It seems strange that my first memory of wildlife (you know, those things you dont see in downtown Seattle or in Walnut Creek, California) came at the California Academy of Sciences Natural History Museum in San Francisco many a year ago. For someone who has devoted much of his life to hiking and exploring the outdoors, it is very strange going back and confronting those early memories.
I had vague, but strong, memories of the San Francisco exhibits. I first saw them in the 4th or 5th grade when I lived in Walnut Creek. Im not even sure I had ever seen a zoo before I saw them, but I know I had never seen most of the animals, and, unlike todays kids, I hadnt been exposed to innumerable television documentaries.
At nine or ten, I was terribly impressed, or terrified, by the magnificent grizzly standing at the front door as we entered the exhibit hall, but my most vivid memories are of the dioramas showing different mounted animals in their natural environment. I can still remember gazing through the glass at magnificent animals I had never seen up close before. Im not sure if I was more impressed by the animals themselves or by the seemingly magical work that had gone into creating these dioramas. The dioramas were really a celebration of science and art working together to create a new reality.
So, Mary and Leslie took me back there last week, a delightful and enlightening experience. The dioramas were very much as I remembered them. Visiting the center was like seeing a favorite movie where you remember what is going to happen just before it happens. I could even remember the exact arrangement of some of the dioramas.
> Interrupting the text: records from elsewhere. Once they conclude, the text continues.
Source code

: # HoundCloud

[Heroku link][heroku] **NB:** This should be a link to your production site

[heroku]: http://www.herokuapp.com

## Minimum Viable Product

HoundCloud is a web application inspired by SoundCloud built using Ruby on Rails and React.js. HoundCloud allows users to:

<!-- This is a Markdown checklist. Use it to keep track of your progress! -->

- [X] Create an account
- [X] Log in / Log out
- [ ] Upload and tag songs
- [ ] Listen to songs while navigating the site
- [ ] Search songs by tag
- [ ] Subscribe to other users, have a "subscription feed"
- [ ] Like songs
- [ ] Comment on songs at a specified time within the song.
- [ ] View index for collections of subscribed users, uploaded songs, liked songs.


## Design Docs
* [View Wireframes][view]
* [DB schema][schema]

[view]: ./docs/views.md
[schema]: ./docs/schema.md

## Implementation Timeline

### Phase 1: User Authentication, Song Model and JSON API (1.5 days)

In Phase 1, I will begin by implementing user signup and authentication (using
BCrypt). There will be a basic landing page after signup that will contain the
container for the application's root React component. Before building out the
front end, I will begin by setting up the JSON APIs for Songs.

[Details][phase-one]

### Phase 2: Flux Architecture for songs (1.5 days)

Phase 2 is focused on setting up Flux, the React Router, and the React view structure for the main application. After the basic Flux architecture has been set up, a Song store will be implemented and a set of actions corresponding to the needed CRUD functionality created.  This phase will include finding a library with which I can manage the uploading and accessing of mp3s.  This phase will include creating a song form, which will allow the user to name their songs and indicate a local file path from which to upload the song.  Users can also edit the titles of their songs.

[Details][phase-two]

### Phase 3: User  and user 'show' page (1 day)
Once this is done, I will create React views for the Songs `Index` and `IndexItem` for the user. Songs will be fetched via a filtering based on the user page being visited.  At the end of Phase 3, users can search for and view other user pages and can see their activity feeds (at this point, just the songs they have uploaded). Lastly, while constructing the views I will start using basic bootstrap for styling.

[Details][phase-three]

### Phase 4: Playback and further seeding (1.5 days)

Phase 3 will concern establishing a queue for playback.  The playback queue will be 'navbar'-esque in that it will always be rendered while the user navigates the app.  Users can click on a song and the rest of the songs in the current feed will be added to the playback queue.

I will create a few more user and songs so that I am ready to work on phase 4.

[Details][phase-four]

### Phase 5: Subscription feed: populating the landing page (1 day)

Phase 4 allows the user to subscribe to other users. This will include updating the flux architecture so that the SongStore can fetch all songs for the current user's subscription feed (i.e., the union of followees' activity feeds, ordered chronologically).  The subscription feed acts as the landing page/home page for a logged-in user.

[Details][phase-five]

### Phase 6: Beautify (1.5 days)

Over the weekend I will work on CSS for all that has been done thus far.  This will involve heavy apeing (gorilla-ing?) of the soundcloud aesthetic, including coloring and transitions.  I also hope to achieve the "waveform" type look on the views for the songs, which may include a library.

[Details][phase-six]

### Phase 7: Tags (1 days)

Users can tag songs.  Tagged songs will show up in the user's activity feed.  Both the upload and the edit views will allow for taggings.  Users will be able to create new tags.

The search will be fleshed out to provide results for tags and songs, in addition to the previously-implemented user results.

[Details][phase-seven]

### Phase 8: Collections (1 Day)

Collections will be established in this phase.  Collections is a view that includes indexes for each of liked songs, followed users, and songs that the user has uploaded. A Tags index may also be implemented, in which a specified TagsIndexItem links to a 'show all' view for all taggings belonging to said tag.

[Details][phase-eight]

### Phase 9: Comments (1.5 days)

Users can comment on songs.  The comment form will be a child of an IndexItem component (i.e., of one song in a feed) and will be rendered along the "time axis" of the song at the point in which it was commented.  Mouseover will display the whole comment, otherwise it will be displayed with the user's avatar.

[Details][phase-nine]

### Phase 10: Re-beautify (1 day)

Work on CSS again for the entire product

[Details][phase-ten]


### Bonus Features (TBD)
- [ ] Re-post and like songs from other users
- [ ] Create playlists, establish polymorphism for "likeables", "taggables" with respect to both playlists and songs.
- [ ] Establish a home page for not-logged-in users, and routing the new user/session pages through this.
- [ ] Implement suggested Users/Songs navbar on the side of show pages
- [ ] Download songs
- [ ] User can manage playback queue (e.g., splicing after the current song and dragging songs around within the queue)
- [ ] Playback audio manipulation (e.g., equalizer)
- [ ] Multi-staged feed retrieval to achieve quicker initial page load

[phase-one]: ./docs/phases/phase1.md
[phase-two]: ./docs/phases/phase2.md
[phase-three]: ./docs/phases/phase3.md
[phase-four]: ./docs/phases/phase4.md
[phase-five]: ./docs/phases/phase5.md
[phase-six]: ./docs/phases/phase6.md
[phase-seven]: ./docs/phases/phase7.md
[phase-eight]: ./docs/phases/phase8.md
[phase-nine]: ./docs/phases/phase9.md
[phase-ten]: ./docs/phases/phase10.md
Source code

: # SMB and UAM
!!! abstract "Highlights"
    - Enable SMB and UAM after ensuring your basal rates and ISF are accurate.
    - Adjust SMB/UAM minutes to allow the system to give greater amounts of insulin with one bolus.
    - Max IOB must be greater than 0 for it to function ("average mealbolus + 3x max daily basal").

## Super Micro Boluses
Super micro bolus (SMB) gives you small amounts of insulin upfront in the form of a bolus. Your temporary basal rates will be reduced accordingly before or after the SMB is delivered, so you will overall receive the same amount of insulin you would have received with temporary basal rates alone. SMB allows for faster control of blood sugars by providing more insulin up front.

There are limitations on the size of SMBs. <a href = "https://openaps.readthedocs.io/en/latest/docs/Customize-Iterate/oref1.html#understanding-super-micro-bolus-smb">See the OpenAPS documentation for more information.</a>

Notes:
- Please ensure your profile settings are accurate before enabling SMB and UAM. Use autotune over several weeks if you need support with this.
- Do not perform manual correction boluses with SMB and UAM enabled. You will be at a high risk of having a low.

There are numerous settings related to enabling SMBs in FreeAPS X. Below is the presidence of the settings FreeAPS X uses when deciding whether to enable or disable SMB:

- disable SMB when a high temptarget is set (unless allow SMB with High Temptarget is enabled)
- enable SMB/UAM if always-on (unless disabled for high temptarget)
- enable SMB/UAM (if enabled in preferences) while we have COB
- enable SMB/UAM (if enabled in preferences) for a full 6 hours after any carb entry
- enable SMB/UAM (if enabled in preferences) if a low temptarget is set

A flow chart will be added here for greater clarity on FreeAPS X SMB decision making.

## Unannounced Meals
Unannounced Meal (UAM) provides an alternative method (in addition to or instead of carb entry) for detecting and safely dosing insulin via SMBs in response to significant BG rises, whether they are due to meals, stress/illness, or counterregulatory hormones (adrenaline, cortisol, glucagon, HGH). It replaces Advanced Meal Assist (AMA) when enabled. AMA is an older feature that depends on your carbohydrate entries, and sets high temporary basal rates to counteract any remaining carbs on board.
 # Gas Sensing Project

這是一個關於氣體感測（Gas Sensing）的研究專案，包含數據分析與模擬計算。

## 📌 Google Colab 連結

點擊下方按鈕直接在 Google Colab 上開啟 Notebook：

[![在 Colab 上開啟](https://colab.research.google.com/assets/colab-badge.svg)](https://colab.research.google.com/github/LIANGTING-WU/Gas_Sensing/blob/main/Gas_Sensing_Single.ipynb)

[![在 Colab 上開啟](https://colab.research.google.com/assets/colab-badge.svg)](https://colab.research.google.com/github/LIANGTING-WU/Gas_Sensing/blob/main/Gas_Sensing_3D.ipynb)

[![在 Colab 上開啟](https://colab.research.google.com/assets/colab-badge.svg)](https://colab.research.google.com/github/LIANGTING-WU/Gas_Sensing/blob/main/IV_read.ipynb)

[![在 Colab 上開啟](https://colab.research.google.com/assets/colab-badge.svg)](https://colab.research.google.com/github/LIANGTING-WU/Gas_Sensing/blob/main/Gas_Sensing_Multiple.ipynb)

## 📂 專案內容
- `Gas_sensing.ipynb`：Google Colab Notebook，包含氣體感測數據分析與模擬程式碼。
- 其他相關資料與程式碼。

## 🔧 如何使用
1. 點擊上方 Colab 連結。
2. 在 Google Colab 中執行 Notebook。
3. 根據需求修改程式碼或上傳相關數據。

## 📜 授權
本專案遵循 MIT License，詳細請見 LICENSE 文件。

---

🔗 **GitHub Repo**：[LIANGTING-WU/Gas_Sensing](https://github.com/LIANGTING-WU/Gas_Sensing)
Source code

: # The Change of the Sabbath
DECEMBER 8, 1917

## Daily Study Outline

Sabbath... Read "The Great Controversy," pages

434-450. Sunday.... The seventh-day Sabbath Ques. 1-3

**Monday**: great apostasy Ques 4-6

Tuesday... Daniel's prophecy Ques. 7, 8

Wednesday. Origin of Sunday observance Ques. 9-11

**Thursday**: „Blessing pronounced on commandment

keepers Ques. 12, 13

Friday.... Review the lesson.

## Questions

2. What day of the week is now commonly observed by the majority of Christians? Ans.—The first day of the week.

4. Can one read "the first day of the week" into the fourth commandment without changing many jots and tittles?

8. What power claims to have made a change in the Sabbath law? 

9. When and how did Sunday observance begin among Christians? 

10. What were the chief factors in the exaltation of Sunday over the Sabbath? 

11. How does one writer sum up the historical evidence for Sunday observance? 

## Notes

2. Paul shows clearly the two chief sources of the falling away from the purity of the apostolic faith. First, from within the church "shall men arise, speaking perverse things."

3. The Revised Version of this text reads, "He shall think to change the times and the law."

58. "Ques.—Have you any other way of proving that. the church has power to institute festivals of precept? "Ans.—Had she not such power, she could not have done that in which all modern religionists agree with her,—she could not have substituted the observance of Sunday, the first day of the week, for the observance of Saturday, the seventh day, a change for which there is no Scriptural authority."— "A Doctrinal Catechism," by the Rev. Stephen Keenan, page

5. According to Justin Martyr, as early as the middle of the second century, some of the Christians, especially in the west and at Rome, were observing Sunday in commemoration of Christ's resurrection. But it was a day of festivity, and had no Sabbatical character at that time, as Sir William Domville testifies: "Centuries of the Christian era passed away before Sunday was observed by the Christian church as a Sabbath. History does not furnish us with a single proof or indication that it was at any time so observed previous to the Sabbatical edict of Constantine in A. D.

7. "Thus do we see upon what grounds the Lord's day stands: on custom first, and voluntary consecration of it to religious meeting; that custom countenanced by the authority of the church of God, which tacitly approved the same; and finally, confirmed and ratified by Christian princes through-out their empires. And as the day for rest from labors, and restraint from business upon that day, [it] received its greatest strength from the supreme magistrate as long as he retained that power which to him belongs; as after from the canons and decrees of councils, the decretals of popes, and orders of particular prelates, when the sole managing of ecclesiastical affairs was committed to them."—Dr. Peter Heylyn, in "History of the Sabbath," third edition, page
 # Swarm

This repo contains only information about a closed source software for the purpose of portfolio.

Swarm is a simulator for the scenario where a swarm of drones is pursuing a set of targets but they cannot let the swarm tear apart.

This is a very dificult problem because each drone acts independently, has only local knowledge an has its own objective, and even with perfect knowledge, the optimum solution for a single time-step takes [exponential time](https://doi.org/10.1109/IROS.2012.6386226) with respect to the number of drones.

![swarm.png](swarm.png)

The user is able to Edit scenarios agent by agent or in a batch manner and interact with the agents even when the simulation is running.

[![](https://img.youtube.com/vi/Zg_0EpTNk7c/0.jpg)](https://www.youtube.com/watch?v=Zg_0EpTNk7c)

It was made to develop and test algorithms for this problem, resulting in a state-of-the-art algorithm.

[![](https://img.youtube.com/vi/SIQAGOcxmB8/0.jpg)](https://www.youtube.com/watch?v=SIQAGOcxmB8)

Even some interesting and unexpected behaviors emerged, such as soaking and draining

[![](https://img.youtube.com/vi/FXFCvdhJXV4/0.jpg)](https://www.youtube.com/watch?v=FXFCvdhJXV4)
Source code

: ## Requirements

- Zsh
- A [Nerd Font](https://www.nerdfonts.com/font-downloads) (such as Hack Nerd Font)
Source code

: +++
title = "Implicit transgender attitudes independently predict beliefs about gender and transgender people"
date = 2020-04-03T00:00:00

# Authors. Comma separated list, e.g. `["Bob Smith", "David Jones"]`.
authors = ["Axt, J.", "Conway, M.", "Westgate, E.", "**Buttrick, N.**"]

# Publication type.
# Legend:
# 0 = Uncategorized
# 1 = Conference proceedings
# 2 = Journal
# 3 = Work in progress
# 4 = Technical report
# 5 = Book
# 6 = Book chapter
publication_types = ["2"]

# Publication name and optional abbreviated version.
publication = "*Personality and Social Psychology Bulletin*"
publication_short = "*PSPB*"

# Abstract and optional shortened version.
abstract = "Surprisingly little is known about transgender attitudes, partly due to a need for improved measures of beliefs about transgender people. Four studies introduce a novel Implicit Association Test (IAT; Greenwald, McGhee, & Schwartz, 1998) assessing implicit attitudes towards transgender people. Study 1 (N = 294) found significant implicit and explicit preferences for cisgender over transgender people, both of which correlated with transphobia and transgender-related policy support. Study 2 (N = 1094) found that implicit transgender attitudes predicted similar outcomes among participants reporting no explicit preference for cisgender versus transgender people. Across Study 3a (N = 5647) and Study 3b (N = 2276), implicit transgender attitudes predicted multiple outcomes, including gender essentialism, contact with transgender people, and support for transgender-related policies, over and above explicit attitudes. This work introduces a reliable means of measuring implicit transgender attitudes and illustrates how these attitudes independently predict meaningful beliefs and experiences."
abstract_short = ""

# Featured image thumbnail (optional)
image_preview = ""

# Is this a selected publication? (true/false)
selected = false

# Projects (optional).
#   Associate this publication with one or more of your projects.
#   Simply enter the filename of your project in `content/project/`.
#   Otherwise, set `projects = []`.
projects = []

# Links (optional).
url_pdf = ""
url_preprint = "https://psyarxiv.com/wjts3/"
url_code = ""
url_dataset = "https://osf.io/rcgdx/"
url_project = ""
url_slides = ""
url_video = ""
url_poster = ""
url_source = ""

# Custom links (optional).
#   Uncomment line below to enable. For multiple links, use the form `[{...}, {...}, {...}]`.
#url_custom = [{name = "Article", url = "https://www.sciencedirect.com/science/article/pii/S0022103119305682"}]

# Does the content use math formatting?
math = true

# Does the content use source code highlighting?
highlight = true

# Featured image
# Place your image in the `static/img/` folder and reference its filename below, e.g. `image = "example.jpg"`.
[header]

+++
Happily, the dioramas were as excellent as I remember them. Even now I am amazed at how curators managed to make a bird hang perfectly in mid-air, about to light on a branch that has been patiently waiting for over 70 years. Sometimes its hard to remember the animals arent real, though they are real, in the sense that they were once real animals.
Of course, I came to this exhibit with a perspective I lacked on my first visit. It now seems ironic, indeed, to have been introduced to endangered species by stuffed animals, whole families mown down years ago to provided American families the chance to observe them in the comfort of a museum. Even if they werent endangered, it is strange to imagine how someone who loved these animals and devoted their life to studying them could kill an entire family just to put them on exhibit in a country far away.
On the other hand, I wonder how many people have been inspired by these exhibits to spend time and money ensuring that wild places continue to exist so that these animals, too, can exist in our increasingly crowded and polluted planet?
Even more questions were raised when I saw the new exhibits of reconstructed dinosaurs. I wonder if todays young visitors will be able to distinguish between the exhibits in future years when many more of the animals may have become as extinct as they dinosaurs they are grouped with.
Will the museum have served the function of helping to maintain species, or will it merely become a place to store historical exhibits?